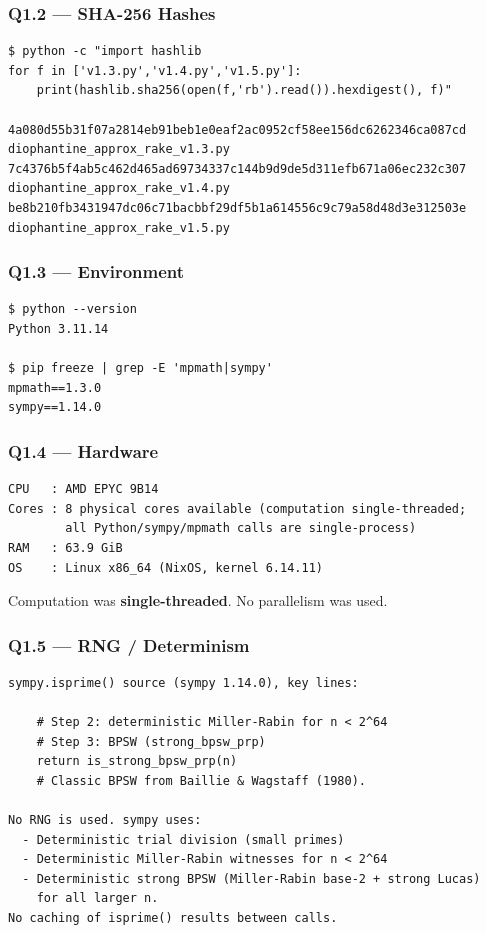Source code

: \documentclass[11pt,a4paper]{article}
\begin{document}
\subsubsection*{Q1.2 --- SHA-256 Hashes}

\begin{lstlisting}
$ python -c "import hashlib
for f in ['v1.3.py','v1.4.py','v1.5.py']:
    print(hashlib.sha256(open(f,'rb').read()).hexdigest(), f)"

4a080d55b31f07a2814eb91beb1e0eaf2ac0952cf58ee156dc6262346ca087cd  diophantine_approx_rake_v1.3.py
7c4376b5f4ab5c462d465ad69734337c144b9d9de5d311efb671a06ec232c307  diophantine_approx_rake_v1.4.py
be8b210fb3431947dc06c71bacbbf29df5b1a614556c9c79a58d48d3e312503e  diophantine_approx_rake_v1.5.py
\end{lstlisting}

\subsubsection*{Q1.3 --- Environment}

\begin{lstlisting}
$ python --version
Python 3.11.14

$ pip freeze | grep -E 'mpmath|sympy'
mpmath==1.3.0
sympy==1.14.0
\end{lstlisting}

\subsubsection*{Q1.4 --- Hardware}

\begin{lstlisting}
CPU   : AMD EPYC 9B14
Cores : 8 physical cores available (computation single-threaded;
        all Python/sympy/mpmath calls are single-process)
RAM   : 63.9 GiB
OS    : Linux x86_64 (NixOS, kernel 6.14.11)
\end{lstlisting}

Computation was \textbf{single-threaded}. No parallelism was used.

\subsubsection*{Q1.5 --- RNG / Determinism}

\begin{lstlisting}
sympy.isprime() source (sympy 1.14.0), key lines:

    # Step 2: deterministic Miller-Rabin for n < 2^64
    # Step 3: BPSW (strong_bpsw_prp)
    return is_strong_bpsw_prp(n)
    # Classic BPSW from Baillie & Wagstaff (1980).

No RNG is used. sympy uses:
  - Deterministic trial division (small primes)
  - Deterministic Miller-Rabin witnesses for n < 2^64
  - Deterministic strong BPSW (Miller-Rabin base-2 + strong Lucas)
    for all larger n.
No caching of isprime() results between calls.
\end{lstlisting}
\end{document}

—————

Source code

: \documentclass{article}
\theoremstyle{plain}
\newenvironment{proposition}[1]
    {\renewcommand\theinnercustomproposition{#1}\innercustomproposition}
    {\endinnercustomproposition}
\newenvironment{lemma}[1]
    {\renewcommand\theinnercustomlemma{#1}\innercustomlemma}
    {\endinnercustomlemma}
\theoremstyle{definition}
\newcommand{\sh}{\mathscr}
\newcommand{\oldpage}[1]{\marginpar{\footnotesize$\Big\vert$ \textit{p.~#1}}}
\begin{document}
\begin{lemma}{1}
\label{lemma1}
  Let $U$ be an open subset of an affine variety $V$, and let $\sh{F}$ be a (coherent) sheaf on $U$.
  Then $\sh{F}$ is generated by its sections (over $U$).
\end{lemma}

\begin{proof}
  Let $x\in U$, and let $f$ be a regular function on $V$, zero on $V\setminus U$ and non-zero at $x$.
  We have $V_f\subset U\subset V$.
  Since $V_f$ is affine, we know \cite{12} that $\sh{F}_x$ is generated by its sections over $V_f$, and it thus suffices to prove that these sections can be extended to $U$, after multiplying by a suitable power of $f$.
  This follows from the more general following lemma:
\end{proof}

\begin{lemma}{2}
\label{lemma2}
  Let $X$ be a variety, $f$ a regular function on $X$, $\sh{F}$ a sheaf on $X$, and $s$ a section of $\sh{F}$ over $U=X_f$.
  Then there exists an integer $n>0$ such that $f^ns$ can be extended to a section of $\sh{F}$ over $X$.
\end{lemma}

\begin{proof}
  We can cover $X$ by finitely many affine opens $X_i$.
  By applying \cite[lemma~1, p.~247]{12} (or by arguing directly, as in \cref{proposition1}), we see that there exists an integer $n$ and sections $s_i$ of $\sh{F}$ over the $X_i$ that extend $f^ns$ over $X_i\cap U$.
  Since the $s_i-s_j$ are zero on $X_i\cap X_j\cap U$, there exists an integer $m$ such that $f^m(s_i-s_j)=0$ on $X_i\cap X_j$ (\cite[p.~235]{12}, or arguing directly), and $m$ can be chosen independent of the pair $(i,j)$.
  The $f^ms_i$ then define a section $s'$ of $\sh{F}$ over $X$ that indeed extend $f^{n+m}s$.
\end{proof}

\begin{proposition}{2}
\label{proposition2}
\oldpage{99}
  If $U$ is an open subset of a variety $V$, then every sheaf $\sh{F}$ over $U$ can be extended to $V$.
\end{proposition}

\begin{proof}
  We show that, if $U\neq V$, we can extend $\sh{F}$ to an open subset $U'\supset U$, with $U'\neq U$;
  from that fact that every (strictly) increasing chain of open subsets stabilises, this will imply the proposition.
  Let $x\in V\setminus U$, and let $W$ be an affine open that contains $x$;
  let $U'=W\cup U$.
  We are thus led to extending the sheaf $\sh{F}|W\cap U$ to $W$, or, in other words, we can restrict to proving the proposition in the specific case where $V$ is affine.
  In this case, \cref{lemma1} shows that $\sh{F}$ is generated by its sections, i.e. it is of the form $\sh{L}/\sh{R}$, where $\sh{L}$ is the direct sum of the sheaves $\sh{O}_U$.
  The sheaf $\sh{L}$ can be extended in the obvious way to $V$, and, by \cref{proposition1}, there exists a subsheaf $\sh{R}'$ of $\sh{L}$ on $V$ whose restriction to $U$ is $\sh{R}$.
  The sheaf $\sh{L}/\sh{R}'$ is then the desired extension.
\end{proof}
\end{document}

—————

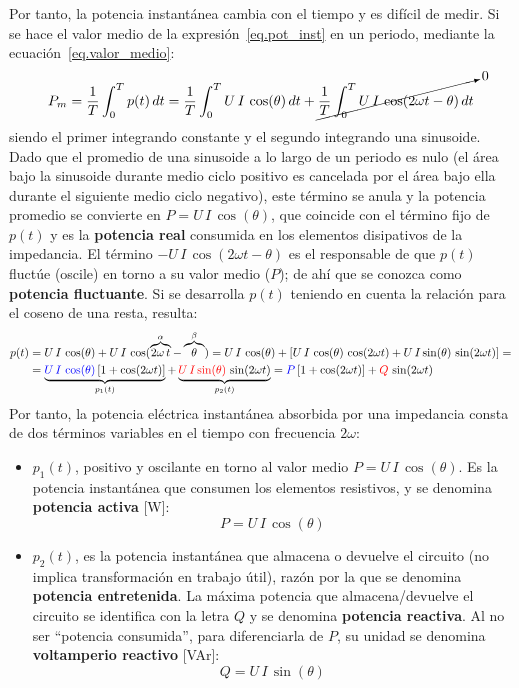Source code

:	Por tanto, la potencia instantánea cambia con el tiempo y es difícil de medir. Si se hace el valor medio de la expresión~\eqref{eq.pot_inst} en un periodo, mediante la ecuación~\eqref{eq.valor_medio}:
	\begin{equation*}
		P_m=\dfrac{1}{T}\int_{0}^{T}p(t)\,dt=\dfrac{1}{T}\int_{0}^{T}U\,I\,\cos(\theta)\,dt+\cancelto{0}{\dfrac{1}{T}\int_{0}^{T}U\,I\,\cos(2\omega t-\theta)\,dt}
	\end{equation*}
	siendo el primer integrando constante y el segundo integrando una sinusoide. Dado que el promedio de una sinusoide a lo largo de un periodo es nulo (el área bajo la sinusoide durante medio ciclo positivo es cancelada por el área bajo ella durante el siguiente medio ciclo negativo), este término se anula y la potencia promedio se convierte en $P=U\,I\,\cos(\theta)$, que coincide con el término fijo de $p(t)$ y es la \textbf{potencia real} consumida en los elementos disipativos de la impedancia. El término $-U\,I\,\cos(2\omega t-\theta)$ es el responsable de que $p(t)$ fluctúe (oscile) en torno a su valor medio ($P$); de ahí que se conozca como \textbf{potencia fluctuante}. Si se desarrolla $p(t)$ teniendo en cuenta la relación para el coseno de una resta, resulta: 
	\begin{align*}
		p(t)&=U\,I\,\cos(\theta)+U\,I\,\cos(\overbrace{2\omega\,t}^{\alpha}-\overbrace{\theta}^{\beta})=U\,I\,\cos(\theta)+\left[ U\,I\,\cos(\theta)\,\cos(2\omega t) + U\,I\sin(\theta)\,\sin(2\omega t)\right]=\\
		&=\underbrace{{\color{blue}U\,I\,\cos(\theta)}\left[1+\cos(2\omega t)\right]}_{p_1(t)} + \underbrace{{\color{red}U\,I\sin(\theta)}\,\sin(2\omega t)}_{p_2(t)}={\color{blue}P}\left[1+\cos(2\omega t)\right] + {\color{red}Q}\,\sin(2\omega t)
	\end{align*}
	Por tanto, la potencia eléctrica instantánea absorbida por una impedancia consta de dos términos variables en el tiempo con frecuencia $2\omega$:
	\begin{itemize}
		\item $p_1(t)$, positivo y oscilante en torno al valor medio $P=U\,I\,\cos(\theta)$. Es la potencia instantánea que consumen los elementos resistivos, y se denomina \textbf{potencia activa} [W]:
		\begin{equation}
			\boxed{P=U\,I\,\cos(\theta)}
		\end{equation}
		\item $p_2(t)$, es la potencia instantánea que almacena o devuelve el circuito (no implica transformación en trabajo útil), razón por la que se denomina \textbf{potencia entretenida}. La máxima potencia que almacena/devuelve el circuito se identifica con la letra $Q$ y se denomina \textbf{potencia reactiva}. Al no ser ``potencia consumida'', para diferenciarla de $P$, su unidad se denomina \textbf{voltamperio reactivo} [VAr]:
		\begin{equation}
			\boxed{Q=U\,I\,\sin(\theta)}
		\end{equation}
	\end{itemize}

—————

Your answer must consist of every line in the listing that contains "from".

    # Classic BPSW from Baillie & Wagstaff (1980).
  This follows from the more general following lemma:
  from that fact that every (strictly) increasing chain of open subsets stabilises, this will imply the proposition.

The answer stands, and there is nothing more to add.